▶ [What is needed] Where in the listing does the string "서버측에서" appear? Copy every line that holds it.
━━━━━━━━━━━━━━━━
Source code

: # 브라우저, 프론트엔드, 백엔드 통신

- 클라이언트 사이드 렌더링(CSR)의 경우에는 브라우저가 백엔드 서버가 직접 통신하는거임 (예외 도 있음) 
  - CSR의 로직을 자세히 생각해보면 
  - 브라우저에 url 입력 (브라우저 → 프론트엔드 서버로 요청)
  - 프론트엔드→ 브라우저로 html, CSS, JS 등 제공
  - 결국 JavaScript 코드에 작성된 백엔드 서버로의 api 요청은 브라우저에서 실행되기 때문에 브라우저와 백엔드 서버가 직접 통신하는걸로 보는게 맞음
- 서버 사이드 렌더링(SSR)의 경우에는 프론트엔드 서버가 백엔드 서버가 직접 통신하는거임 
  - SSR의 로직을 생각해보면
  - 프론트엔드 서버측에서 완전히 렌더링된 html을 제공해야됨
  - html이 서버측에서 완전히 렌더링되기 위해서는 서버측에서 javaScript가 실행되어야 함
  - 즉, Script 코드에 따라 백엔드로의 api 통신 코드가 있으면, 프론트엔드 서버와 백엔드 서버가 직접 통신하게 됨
━━━━━━━━━━━━━━━━
▶ [Solved problem]
  - 프론트엔드 서버측에서 완전히 렌더링된 html을 제공해야됨
  - html이 서버측에서 완전히 렌더링되기 위해서는 서버측에서 javaScript가 실행되어야 함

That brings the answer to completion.